### Task data

*** Begin section ***

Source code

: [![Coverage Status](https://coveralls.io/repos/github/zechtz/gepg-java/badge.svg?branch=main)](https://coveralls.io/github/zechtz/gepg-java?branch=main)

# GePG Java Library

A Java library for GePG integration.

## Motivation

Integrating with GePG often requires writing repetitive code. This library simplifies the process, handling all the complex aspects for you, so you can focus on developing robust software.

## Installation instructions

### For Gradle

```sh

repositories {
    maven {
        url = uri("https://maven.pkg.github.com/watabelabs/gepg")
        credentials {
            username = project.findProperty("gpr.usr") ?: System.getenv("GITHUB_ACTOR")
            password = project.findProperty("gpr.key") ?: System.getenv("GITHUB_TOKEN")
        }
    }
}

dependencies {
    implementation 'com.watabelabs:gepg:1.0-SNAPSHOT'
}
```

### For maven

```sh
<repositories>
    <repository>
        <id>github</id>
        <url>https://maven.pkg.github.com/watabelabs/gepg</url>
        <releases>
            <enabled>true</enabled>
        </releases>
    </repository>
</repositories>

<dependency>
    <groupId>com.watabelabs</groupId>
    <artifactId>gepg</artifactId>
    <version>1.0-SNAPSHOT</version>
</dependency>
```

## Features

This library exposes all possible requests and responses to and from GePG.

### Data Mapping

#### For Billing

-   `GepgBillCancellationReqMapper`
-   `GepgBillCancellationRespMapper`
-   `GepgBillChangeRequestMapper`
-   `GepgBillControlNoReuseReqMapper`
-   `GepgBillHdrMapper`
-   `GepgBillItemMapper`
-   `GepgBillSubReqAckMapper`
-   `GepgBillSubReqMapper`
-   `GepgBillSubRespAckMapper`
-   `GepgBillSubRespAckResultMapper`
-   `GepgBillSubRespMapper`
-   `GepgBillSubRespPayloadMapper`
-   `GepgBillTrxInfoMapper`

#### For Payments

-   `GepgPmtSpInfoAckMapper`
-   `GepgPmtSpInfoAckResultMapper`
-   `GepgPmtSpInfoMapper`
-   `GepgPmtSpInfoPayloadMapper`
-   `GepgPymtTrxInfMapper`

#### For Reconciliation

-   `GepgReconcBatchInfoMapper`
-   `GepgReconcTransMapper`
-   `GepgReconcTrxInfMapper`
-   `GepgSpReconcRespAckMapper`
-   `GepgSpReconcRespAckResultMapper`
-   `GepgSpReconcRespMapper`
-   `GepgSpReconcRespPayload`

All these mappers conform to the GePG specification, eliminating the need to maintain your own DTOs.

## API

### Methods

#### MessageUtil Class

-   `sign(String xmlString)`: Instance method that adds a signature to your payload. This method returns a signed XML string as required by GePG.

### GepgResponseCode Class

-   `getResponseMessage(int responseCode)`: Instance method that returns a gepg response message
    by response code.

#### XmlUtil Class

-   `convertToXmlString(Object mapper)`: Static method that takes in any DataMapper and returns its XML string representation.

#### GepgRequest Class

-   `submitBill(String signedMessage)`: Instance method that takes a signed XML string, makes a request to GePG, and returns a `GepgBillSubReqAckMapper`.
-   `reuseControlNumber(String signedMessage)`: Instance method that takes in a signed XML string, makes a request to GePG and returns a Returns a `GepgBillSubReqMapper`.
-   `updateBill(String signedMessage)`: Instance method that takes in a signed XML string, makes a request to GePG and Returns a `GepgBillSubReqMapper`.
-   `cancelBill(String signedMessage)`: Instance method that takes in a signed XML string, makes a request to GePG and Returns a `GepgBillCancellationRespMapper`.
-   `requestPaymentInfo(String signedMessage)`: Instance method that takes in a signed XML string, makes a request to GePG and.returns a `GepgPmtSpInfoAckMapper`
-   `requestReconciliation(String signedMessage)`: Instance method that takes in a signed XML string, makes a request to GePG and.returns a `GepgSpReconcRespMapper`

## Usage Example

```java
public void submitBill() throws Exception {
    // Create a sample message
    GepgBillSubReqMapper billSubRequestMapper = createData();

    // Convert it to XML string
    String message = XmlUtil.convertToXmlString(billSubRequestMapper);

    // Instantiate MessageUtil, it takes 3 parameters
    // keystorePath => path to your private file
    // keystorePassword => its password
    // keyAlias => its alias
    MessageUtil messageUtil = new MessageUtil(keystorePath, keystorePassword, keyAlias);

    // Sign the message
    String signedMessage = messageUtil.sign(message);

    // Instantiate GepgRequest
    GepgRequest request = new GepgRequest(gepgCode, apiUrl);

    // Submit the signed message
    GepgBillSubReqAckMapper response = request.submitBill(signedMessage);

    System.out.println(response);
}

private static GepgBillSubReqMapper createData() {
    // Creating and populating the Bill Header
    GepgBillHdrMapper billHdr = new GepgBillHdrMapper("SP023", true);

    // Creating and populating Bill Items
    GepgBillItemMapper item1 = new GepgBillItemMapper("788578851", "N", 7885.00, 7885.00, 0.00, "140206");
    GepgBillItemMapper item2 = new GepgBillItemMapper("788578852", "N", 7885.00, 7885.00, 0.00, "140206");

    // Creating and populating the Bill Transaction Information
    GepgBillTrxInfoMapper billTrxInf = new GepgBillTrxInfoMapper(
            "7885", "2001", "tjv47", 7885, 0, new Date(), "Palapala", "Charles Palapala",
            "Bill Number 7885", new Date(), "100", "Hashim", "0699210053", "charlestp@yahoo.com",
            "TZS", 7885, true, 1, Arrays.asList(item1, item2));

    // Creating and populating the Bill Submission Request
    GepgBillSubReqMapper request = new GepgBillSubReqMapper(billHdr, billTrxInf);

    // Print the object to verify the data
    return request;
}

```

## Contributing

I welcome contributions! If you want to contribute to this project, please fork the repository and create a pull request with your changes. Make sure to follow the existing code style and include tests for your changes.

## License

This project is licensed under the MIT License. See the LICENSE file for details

*** End section ***

### Exercise goal
Without leaving anything out, repeat the data exactly.

### Your response
Source code

: [![Coverage Status](https://coveralls.io/repos/github/zechtz/gepg-java/badge.svg?branch=main)](https://coveralls.io/github/zechtz/gepg-java?branch=main)

# GePG Java Library

A Java library for GePG integration.

## Motivation

Integrating with GePG often requires writing repetitive code. This library simplifies the process, handling all the complex aspects for you, so you can focus on developing robust software.

## Installation instructions

### For Gradle

```sh

repositories {
    maven {
        url = uri("https://maven.pkg.github.com/watabelabs/gepg")
        credentials {
            username = project.findProperty("gpr.usr") ?: System.getenv("GITHUB_ACTOR")
            password = project.findProperty("gpr.key") ?: System.getenv("GITHUB_TOKEN")
        }
    }
}

dependencies {
    implementation 'com.watabelabs:gepg:1.0-SNAPSHOT'
}
```

### For maven

```sh
<repositories>
    <repository>
        <id>github</id>
        <url>https://maven.pkg.github.com/watabelabs/gepg</url>
        <releases>
            <enabled>true</enabled>
        </releases>
    </repository>
</repositories>

<dependency>
    <groupId>com.watabelabs</groupId>
    <artifactId>gepg</artifactId>
    <version>1.0-SNAPSHOT</version>
</dependency>
```

## Features

This library exposes all possible requests and responses to and from GePG.

### Data Mapping

#### For Billing

-   `GepgBillCancellationReqMapper`
-   `GepgBillCancellationRespMapper`
-   `GepgBillChangeRequestMapper`
-   `GepgBillControlNoReuseReqMapper`
-   `GepgBillHdrMapper`
-   `GepgBillItemMapper`
-   `GepgBillSubReqAckMapper`
-   `GepgBillSubReqMapper`
-   `GepgBillSubRespAckMapper`
-   `GepgBillSubRespAckResultMapper`
-   `GepgBillSubRespMapper`
-   `GepgBillSubRespPayloadMapper`
-   `GepgBillTrxInfoMapper`

#### For Payments

-   `GepgPmtSpInfoAckMapper`
-   `GepgPmtSpInfoAckResultMapper`
-   `GepgPmtSpInfoMapper`
-   `GepgPmtSpInfoPayloadMapper`
-   `GepgPymtTrxInfMapper`

#### For Reconciliation

-   `GepgReconcBatchInfoMapper`
-   `GepgReconcTransMapper`
-   `GepgReconcTrxInfMapper`
-   `GepgSpReconcRespAckMapper`
-   `GepgSpReconcRespAckResultMapper`
-   `GepgSpReconcRespMapper`
-   `GepgSpReconcRespPayload`

All these mappers conform to the GePG specification, eliminating the need to maintain your own DTOs.

## API

### Methods

#### MessageUtil Class

-   `sign(String xmlString)`: Instance method that adds a signature to your payload. This method returns a signed XML string as required by GePG.

### GepgResponseCode Class

-   `getResponseMessage(int responseCode)`: Instance method that returns a gepg response message
    by response code.

#### XmlUtil Class

-   `convertToXmlString(Object mapper)`: Static method that takes in any DataMapper and returns its XML string representation.

#### GepgRequest Class

-   `submitBill(String signedMessage)`: Instance method that takes a signed XML string, makes a request to GePG, and returns a `GepgBillSubReqAckMapper`.
-   `reuseControlNumber(String signedMessage)`: Instance method that takes in a signed XML string, makes a request to GePG and returns a Returns a `GepgBillSubReqMapper`.
-   `updateBill(String signedMessage)`: Instance method that takes in a signed XML string, makes a request to GePG and Returns a `GepgBillSubReqMapper`.
-   `cancelBill(String signedMessage)`: Instance method that takes in a signed XML string, makes a request to GePG and Returns a `GepgBillCancellationRespMapper`.
-   `requestPaymentInfo(String signedMessage)`: Instance method that takes in a signed XML string, makes a request to GePG and.returns a `GepgPmtSpInfoAckMapper`
-   `requestReconciliation(String signedMessage)`: Instance method that takes in a signed XML string, makes a request to GePG and.returns a `GepgSpReconcRespMapper`

## Usage Example

```java
public void submitBill() throws Exception {
    // Create a sample message
    GepgBillSubReqMapper billSubRequestMapper = createData();

    // Convert it to XML string
    String message = XmlUtil.convertToXmlString(billSubRequestMapper);

    // Instantiate MessageUtil, it takes 3 parameters
    // keystorePath => path to your private file
    // keystorePassword => its password
    // keyAlias => its alias
    MessageUtil messageUtil = new MessageUtil(keystorePath, keystorePassword, keyAlias);

    // Sign the message
    String signedMessage = messageUtil.sign(message);

    // Instantiate GepgRequest
    GepgRequest request = new GepgRequest(gepgCode, apiUrl);

    // Submit the signed message
    GepgBillSubReqAckMapper response = request.submitBill(signedMessage);

    System.out.println(response);
}

private static GepgBillSubReqMapper createData() {
    // Creating and populating the Bill Header
    GepgBillHdrMapper billHdr = new GepgBillHdrMapper("SP023", true);

    // Creating and populating Bill Items
    GepgBillItemMapper item1 = new GepgBillItemMapper("788578851", "N", 7885.00, 7885.00, 0.00, "140206");
    GepgBillItemMapper item2 = new GepgBillItemMapper("788578852", "N", 7885.00, 7885.00, 0.00, "140206");

    // Creating and populating the Bill Transaction Information
    GepgBillTrxInfoMapper billTrxInf = new GepgBillTrxInfoMapper(
            "7885", "2001", "tjv47", 7885, 0, new Date(), "Palapala", "Charles Palapala",
            "Bill Number 7885", new Date(), "100", "Hashim", "0699210053", "charlestp@yahoo.com",
            "TZS", 7885, true, 1, Arrays.asList(item1, item2));

    // Creating and populating the Bill Submission Request
    GepgBillSubReqMapper request = new GepgBillSubReqMapper(billHdr, billTrxInf);

    // Print the object to verify the data
    return request;
}

```

## Contributing

I welcome contributions! If you want to contribute to this project, please fork the repository and create a pull request with your changes. Make sure to follow the existing code style and include tests for your changes.

## License

This project is licensed under the MIT License. See the LICENSE file for details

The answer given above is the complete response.